Yield also drives the proliferation of early-decision
programs in which seniors apply in the fall to their
first-choice college. These programs have virtually a 100%
yield because applicants commit to attend if accepted. Most
private universities now fill at least one-third of their
slots by early admission, up from one-fifth of their slots a
decade ago.
Brown, an Ivy League school in Providence, R.I., plans to
switch to an early-decision plan next year from an
early-action program, which doesn't require a pledge of
enrollment. People close to the situation say Brown was
disappointed that some of its early-action acceptances were
opting for Ivy League competitors, particularly Harvard, which
has a yield of nearly 80%, the highest among major
universities. Michael Goldberger, Brown's director of
admission, says the move to early-decision was intended to
reduce staff workload, but he expects it also will raise
Brown's yield in the fall of 2002 to 58% from 53%.

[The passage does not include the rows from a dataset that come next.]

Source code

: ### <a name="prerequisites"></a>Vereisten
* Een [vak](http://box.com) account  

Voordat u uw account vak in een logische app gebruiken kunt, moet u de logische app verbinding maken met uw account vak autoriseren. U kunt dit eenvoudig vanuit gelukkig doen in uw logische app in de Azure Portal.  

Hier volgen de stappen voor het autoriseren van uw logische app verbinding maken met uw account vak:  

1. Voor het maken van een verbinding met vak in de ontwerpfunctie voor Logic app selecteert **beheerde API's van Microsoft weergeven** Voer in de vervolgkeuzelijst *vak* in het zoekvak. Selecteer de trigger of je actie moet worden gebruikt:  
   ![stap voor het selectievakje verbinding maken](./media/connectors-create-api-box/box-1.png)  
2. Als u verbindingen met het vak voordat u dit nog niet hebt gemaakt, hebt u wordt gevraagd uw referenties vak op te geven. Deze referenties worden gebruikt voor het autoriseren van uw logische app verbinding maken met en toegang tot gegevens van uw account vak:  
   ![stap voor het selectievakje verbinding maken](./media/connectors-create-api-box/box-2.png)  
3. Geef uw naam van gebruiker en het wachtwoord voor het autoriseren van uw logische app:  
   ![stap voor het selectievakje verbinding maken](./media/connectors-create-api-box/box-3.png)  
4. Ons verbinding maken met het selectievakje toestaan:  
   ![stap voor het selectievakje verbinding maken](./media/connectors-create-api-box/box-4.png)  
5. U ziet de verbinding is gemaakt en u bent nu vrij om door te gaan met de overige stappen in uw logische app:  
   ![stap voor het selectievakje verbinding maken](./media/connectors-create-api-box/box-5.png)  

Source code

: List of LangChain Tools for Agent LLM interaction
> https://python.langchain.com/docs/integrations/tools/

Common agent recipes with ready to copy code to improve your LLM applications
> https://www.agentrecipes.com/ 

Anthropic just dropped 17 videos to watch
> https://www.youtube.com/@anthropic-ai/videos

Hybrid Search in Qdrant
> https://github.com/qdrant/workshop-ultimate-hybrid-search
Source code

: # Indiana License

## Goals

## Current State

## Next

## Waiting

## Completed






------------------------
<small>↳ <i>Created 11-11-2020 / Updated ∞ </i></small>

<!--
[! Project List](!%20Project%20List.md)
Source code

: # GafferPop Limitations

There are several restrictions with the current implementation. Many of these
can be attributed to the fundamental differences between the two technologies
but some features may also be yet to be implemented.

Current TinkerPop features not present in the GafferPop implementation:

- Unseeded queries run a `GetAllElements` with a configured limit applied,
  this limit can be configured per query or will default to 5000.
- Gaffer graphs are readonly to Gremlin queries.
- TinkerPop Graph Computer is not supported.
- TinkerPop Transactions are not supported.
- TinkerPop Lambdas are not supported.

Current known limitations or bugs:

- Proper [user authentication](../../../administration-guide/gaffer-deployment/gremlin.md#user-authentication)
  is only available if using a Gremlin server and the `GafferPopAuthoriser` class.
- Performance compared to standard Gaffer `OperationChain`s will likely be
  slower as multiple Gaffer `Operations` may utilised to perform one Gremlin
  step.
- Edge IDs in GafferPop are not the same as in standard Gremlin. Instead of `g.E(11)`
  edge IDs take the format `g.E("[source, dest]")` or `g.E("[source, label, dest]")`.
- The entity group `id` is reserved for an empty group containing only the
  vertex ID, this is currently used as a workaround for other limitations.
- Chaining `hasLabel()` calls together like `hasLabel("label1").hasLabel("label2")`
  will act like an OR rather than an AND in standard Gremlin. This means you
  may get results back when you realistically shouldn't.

With an SAT score of 1530, a top-10 class rank at a
competitive high school, and top scores on four
advanced-placement exams, Elizabeth Mahoney was accepted under
the early-action program at Harvard. But she didn't consider
it her first choice.
The Belmont, Mass., student then applied to Yale,
Princeton, Columbia and Dartmouth. When alumni from the first
three interviewed her and asked where else she had applied,
Ms. Mahoney confessed that she had gotten into Harvard. She
was subsequently rejected at Yale and Columbia and wait-listed
at Princeton. Only Dartmouth, which didn't interview her,
accepted her. Ms. Mahoney hasn't decided where she will
go.
Admission directors at Yale, Princeton and Columbia say
yield doesn't influence their verdicts. Princeton and Columbia
say Ms. Mahoney's Harvard acceptance couldn't have had a
bearing on her case because the alumni interviewers failed to
mention it in their reports. Yale declines to comment on her
application.
'Market Position'
Connecticut College in New London, Conn., can't afford to
ignore yield. By giving weight to applicant contacts, it
boosted yield to 34% in 2000 from 28% in 1995 while lowering
its acceptance rate to 32% from 50%. Last November, when
Moody's Investors Service revised the outlook on the college's
A2 credit rating from stable to negative, citing operating
deficits, the bond-rating agency nonetheless pointed to the
school's "improving student market position" -- i.e., strong
yield -- as a positive sign.
For the coming year, Connecticut College accepted only 18%
of students who made no contact other than their applications,
compared with a 34% acceptance rate overall. Many of the
rejects, admission dean Lee Coffin acknowledges, were
"compelling" and "strong academically."
Mr. Coffin won't comment on specific applicants. However,
of the four applicants from the United Nations International
School in New York City to Connecticut College this year,
Lindsay Nevard boasted the best grades (an "A" average) and
the highest SAT score (1350, 40 points above the college's
median for next fall's freshman class). Her application to the
liberal-arts college featured 16 slides of her paintings and
charcoal sketches, as well as an essay about her reaction to a
burglar's nearly fatal assault on her mother last summer.
"I felt as if I were trapped inside a giant balloon," she
wrote. "The world appeared muted and filtered and I was
terrified that the rubbery walls around me would pop at any
moment, leaving me with no sense of security or
protection."
Ms. Nevard applied to Connecticut College after a visit
during her junior year, when she met several "relaxed and
cool" students. But she didn't interview there. Carleton
College in Northfield, Minn., and Vassar College in
Poughkeepsie, N.Y., both of which rank higher than Connecticut
in most major guidebooks, accepted Ms. Nevard. Connecticut
College admitted two of her classmates, but she was
wait-listed. She plans to attend Vassar.